_Stored data entries:_
********************
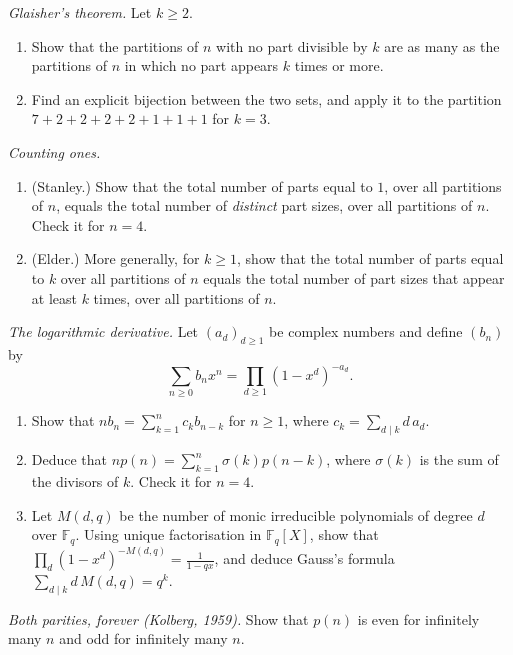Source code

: \begin{exercise}[$\star\star$]\label{pb:glaisherthm}
\emph{Glaisher's theorem.} Let $k\ge2$.
\begin{enumerate}[label=(\alph*)]
\item Show that the partitions of $n$ with no part divisible by $k$ are as many as the partitions of $n$ in which no part
appears $k$ times or more.
\item Find an explicit bijection between the two sets, and apply it to the partition $7+2+2+2+2+1+1+1$ for $k=3$.
\end{enumerate}
\end{exercise}

\begin{exercise}[$\star\star$]\label{pb:stanley}
\emph{Counting ones.}
\begin{enumerate}[label=(\alph*)]
\item (Stanley.) Show that the total number of parts equal to $1$, over all partitions of $n$, equals the total number of
\emph{distinct} part sizes, over all partitions of $n$. Check it for $n=4$.
\item (Elder.) More generally, for $k\ge1$, show that the total number of parts equal to $k$ over all partitions of $n$ equals the
total number of part sizes that appear at least $k$ times, over all partitions of $n$.
\end{enumerate}
\end{exercise}

\begin{exercise}[$\star\star$]\label{pb:eulerlog}
\emph{The logarithmic derivative.} Let $(a_d)_{d\ge1}$ be complex numbers and define $(b_n)$ by
\[
\sum_{n\ge0}b_nx^n=\prod_{d\ge1}(1-x^d)^{-a_d}.
\]
\begin{enumerate}[label=(\alph*)]
\item Show that $nb_n=\sum_{k=1}^nc_kb_{n-k}$ for $n\ge1$, where $c_k=\sum_{d\mid k}d\,a_d$.
\item Deduce that $np(n)=\sum_{k=1}^n\sigma(k)p(n-k)$, where $\sigma(k)$ is the sum of the divisors of $k$. Check it for $n=4$.
\item Let $M(d,q)$ be the number of monic irreducible polynomials of degree $d$ over $\mathbb F_q$. Using unique factorisation in
$\mathbb F_q[X]$, show that $\prod_d(1-x^d)^{-M(d,q)}=\frac1{1-qx}$, and deduce Gauss's formula $\sum_{d\mid k}d\,M(d,q)=q^k$.
\end{enumerate}
\end{exercise}

\begin{exercise}[$\star\star$]\label{pb:kolberg}
\emph{Both parities, forever (Kolberg, 1959).} Show that $p(n)$ is even for infinitely many $n$ and odd for infinitely many $n$.
\end{exercise}

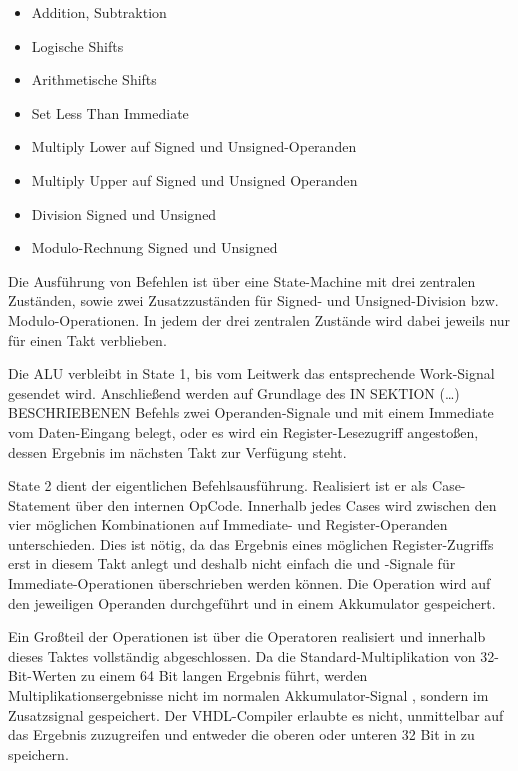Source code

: \begin{itemize}
\item Addition, Subtraktion
\item Logische Shifts
\item Arithmetische Shifts
\item Set Less Than Immediate
\item Multiply Lower auf Signed und Unsigned-Operanden
\item Multiply Upper auf Signed und Unsigned Operanden
\item Division Signed und Unsigned
\item Modulo-Rechnung Signed und Unsigned
\end{itemize}

Die Ausf\"uhrung von Befehlen ist \"uber eine State-Machine mit drei zentralen Zuständen, sowie zwei Zusatzzuständen f\"ur Signed- und Unsigned-Division bzw. Modulo-Operationen. In jedem der drei zentralen Zustände wird dabei jeweils nur f\"ur einen Takt verblieben.

Die ALU verbleibt in State 1, bis vom Leitwerk das entsprechende Work-Signal gesendet wird.
Anschließend werden auf Grundlage des IN SEKTION (…) BESCHRIEBENEN Befehls zwei Operanden-Signale  und  mit einem Immediate vom Daten-Eingang belegt, oder es wird ein Register-Lesezugriff angestoßen, dessen Ergebnis im nächsten Takt zur Verf\"ugung steht.

State 2 dient der eigentlichen Befehlsausf\"uhrung. Realisiert ist er als Case-Statement \"uber den internen OpCode. Innerhalb jedes Cases wird zwischen den vier m\"oglichen Kombinationen auf Immediate- und Register-Operanden unterschieden.
Dies ist n\"otig, da das Ergebnis eines m\"oglichen Register-Zugriffs erst in diesem Takt anlegt und deshalb nicht einfach die  und -Signale f\"ur Immediate-Operationen \"uberschrieben werden k\"onnen.
Die Operation wird auf den jeweiligen Operanden durchgef\"uhrt und in einem Akkumulator gespeichert.\vspace{10}

Ein Großteil der Operationen ist \"uber die  Operatoren realisiert und innerhalb dieses Taktes vollständig abgeschlossen.
Da die Standard-Multiplikation von 32-Bit-Werten zu einem 64 Bit langen Ergebnis f\"uhrt, werden Multiplikationsergebnisse nicht im normalen Akkumulator-Signal , sondern im Zusatzsignal  gespeichert. Der VHDL-Compiler erlaubte es nicht, unmittelbar auf das Ergebnis zuzugreifen und entweder die oberen oder unteren 32 Bit in  zu speichern.\vspace{10}

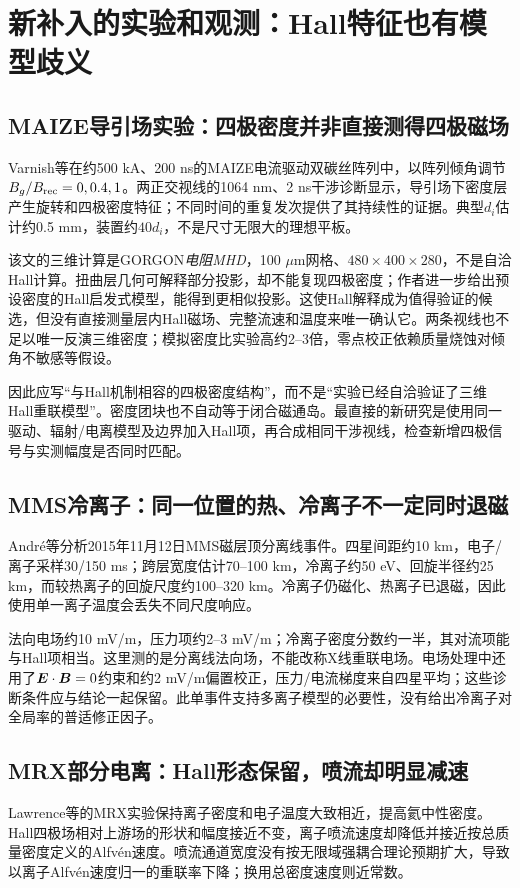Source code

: \section{新补入的实验和观测：Hall特征也有模型歧义}
\subsection{MAIZE导引场实验：四极密度并非直接测得四极磁场}
Varnish等\citep{F703}在约500 kA、200 ns的MAIZE电流驱动双碳丝阵列中，以阵列倾角调节$B_g/B_{\rm rec}=0,0.4,1$。两正交视线的1064 nm、2 ns干涉诊断显示，导引场下密度层产生旋转和四极密度特征；不同时间的重复发次提供了其持续性的证据。典型$d_i$估计约0.5 mm，装置约$40d_i$，不是尺寸无限大的理想平板。

该文的三维计算是GORGON\emph{电阻MHD}，100 $\mu$m网格、$480\times400\times280$，不是自洽Hall计算。扭曲层几何可解释部分投影，却不能复现四极密度；作者进一步给出预设密度的Hall启发式模型，能得到更相似投影。这使Hall解释成为值得验证的候选，但没有直接测量层内Hall磁场、完整流速和温度来唯一确认它。两条视线也不足以唯一反演三维密度；模拟密度比实验高约2--3倍，零点校正依赖质量烧蚀对倾角不敏感等假设。

因此应写“与Hall机制相容的四极密度结构”，而不是“实验已经自洽验证了三维Hall重联模型”。密度团块也不自动等于闭合磁通岛。最直接的新研究是使用同一驱动、辐射/电离模型及边界加入Hall项，再合成相同干涉视线，检查新增四极信号与实测幅度是否同时匹配。

\subsection{MMS冷离子：同一位置的热、冷离子不一定同时退磁}
André等\citep{L227}分析2015年11月12日MMS磁层顶分离线事件。四星间距约10 km，电子/离子采样30/150 ms；跨层宽度估计70--100 km，冷离子约50 eV、回旋半径约25 km，而较热离子的回旋尺度约100--320 km。冷离子仍磁化、热离子已退磁，因此使用单一离子温度会丢失不同尺度响应。

法向电场约10 mV/m，压力项约2--3 mV/m；冷离子密度分数约一半，其对流项能与Hall项相当。这里测的是分离线法向场，不能改称X线重联电场。电场处理中还用了$\E\cdot\B=0$约束和约2 mV/m偏置校正，压力/电流梯度来自四星平均；这些诊断条件应与结论一起保留。此单事件支持多离子模型的必要性，没有给出冷离子对全局率的普适修正因子。

\subsection{MRX部分电离：Hall形态保留，喷流却明显减速}
Lawrence等的MRX实验\citep{L190}保持离子密度和电子温度大致相近，提高氦中性密度。Hall四极场相对上游场的形状和幅度接近不变，离子喷流速度却降低并接近按总质量密度定义的Alfvén速度。喷流通道宽度没有按无限域强耦合理论预期扩大，导致以离子Alfvén速度归一的重联率下降；换用总密度速度则近常数。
********************
_TRY IT:_ Every line of the data above that includes "many" should be listed.

_RESPONSE:_
\item Show that the partitions of $n$ with no part divisible by $k$ are as many as the partitions of $n$ in which no part
\emph{Both parities, forever (Kolberg, 1959).} Show that $p(n)$ is even for infinitely many $n$ and odd for infinitely many $n$.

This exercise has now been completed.